Inflammation dans le cerveau des patients atteints de fibromyalgie

Une étude menée par des chercheurs du Massachusetts General Hospital (HGM) – en collaboration avec une équipe du Karolinska Institutet en Suède – a documenté pour la première fois une inflammation généralisée dans le cerveau de patients atteints de la fibromyalgie, une maladie mal comprise. Leur rapport a été publié en ligne dans la revue  Brain, Behavior and Immunity .

«Nous n’avons pas de bonnes options de traitement pour la fibromyalgie, donc identifier une cible thérapeutique potentielle pourrait conduire au développement de thérapies innovantes et plus efficaces», a déclaré Marco Loggia, PhD, du Centre Martinos pour l’imagerie biomédicale auteur principal du rapport. “Et trouver des modifications neurochimiques objectives dans le cerveau des patients atteints de fibromyalgie devrait aider à réduire la stigmatisation persistante à laquelle de nombreux patients sont confrontés. On leur dit souvent que leurs symptômes sont imaginaires et que rien ne les dérange vraiment.”

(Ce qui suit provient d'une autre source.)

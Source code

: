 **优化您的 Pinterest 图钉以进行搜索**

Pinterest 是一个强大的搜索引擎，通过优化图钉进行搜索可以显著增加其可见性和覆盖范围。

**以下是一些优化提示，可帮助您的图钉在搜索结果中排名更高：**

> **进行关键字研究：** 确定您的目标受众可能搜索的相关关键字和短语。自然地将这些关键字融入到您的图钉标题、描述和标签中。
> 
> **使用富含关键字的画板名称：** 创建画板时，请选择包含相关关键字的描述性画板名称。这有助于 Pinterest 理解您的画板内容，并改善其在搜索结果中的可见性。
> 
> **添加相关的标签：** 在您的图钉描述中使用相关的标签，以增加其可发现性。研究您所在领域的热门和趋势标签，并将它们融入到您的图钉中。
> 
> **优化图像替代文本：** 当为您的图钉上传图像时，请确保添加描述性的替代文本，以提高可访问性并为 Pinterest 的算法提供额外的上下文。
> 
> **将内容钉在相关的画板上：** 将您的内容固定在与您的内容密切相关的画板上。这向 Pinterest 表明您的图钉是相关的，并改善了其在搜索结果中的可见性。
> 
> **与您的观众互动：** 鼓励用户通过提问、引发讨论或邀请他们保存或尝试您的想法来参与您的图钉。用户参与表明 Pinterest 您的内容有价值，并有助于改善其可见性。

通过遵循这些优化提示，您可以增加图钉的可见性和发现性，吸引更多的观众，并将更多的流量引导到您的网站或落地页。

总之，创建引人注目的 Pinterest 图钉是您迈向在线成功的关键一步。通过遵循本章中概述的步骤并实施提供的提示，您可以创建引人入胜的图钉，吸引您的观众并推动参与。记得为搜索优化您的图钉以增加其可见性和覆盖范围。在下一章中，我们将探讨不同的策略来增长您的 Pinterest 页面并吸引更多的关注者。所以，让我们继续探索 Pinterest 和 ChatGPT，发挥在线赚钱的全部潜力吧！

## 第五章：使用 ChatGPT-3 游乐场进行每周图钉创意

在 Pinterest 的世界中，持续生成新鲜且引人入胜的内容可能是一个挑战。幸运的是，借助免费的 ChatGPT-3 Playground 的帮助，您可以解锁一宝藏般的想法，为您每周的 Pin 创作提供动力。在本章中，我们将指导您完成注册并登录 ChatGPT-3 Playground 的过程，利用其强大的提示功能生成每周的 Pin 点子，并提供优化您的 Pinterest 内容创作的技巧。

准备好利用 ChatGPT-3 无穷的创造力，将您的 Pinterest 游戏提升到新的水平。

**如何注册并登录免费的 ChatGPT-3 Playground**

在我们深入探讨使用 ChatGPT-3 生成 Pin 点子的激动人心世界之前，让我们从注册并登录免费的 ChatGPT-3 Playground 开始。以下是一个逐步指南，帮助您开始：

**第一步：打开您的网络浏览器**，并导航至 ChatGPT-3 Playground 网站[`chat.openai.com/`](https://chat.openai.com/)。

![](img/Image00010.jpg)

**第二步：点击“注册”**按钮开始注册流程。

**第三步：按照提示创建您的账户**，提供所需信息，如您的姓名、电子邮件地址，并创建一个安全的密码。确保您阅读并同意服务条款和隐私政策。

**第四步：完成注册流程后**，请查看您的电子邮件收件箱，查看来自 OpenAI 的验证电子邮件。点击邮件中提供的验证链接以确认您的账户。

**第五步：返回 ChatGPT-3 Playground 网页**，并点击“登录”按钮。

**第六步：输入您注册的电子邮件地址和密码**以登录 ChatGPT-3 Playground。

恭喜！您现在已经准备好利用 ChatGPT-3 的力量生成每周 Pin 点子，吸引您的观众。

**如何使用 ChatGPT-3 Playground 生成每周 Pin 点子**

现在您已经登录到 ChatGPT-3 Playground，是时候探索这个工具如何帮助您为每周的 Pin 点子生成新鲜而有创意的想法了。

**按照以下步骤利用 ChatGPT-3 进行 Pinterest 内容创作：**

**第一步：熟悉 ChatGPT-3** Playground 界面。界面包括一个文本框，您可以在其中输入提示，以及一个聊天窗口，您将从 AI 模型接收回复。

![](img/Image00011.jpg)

Selon la Center for Disease Control and Prevention, la fibromyalgie touche environ 4 millions d’adultes aux États-Unis, caractérisée par des symptômes tels que douleur généralisée chronique, troubles du sommeil, fatigue, et problèmes de mémoire et de mémoire. Une étude précédente du groupe Karolinska dirigée par Eva Kosek, MD, Ph.D., co-auteur principal de la présente étude, a suggéré un rôle potentiel pour la neuro-inflammation dans cet état, notamment des taux élevés de protéines inflammatoires dans le liquide céphalo-rachidien, mais aucune étude n’a encore été réalisée. neuroinflammation visualisée directement chez les patients fibromyalgiques.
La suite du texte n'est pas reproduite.